For a while now, I've stopped recording the volume level, and just bring it up so the loudest part of the graph is around 90 dB. But I found out that multiplying this by 4 large speakers was probably not a good idea. Those "Wheep, wheep" noises at full range and that output are pretty painful.

 

All were taken at 1.2m above floor - my listening chair/ear height. First, I got equidistant between mains and subs, and from that reference point, came forwards incrementally a couple of feet. That gave indication of how much variety to expect initially. Wow. No wonder I bob my head around a lot.

 

So I got some reliable traces, enough to show I'm not cheating here, then at the end I switched off the sub amp, and did another sweep.

 

131535987_Barn1stroom.thumb.JPG.2f66b8f20b010c257f14f18df7599d04.JPG

 

Sorry it's a bit busy. I left the phase line in for the black trace - sure it can explain a few things.

 

Firstly RED - this is what us softies have been listening to, insisting on admiring the view, before the Gesties started jesting along.

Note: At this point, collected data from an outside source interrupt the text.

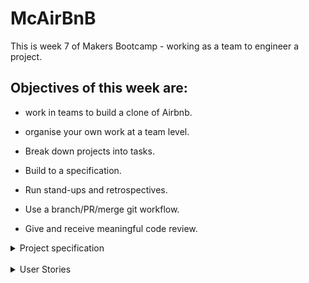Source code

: # McAirBnB

This is week 7 of Makers Bootcamp - working as a team to engineer a project.

## Objectives of this week are: 

 - work in teams to build a clone of Airbnb.

 - organise your own work at a team level.

 - Break down projects into tasks.

 - Build to a specification.

 - Run stand-ups and retrospectives.

 - Use a branch/PR/merge git workflow.

 - Give and receive meaningful code review.

<details>
 <summary>Project specification</summary>
 <br>

  - Any signed-up user can list a new space.
  - Users can list multiple spaces.
  - Users should be able to name their space, provide a short description of the space, and a price per night.
  - Users should be able to offer a range of dates where their space is available.
  - Any signed-up user can request to hire any space for one night, and this     should be approved by the user that owns that space.
  - Nights for which a space has already been booked should not be available for users to book that space.
  - Until a user has confirmed a booking request, that space can still be booked for that night.
  

  ### Additional Functionality

  - Any signed-up user can list a new space.
  - Users can list multiple spaces.
  - Users should be able to name their space, provide a short description of the space, and a price per night.
  - Users should be able to offer a range of dates where their space is available.
  - Any signed-up user can request to hire any space for one night, and this should be approved by the user that owns that space.
  - Nights for which a space has already been booked should not be available for users to book that space.
  - Until a user has confirmed a booking request, that space can still be booked for that night.
  - Nice-to-haves
  - Users should receive an email whenever one of the following happens:
  - They sign up
  - They create a space
  - They update a space
  - A user requests to book their space
  - They confirm a request
  - They request to book a space
  - Their request to book a space is confirmed
  - Their request to book a space is denied
  - Users should receive a text message to a provided number whenever one of the following happens:
  - A user requests to book their space
  - Their request to book a space is confirmed
  - Their request to book a space is denied
  - A ‘chat’ functionality once a space has been booked, allowing users whose space-booking request has been confirmed to chat with the user that owns that space
  - Basic payment implementation though Stripe.
</details>
<br>

<details>
<summary>User Stories</summary>
<br>

  1. As a new user So that I can use the service I want to be able to create an account (sign up)

  2. As a user So that I can advertise my space I want to be able to list a space

  3. As a user So that I can see a space I want to be able to see the name. description and price of the space

  4. As a user So that I can stay in a space I want to be able to request to hire a space for one night

  5. As an owner of a space So that I can manage my bookings I want to be able to approve a booking request

  6. As a User So I'm not booking a space that is already booked I want to be able see dates when space is already booked.

  7. As an owner So that I can approve bookings I want my space to remain available until I have confirmed a booking
</details>



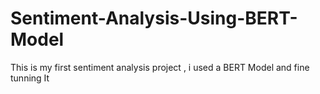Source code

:    # Sentiment-Analysis-Using-BERT-Model
This is my first sentiment analysis project , i used a BERT Model and fine tunning It  
   
   
     
           
    
           
              
      
   
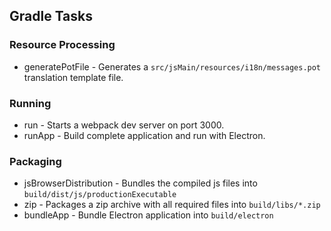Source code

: ## Gradle Tasks

### Resource Processing
* generatePotFile - Generates a `src/jsMain/resources/i18n/messages.pot` translation template file.
### Running
* run - Starts a webpack dev server on port 3000.
* runApp - Build complete application and run with Electron.
### Packaging
* jsBrowserDistribution - Bundles the compiled js files into `build/dist/js/productionExecutable`
* zip - Packages a zip archive with all required files into `build/libs/*.zip`
* bundleApp - Bundle Electron application into `build/electron`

BLUE - same thing - just the 4-ways, but with the Rolladoor closed. What a price, for a few more dB of the goods.

BLACK - door open, but Gesties filling in a few holes, just like the initial wish. Was it all worth it? Pretty flat from 12.5 to 50 Hz - enough to retire on??

GREEN - door shut, all still firing. Bass not as even, but I like how shutting the door heals some of the 215 - 267 Hz problem.

 

Lots to think about.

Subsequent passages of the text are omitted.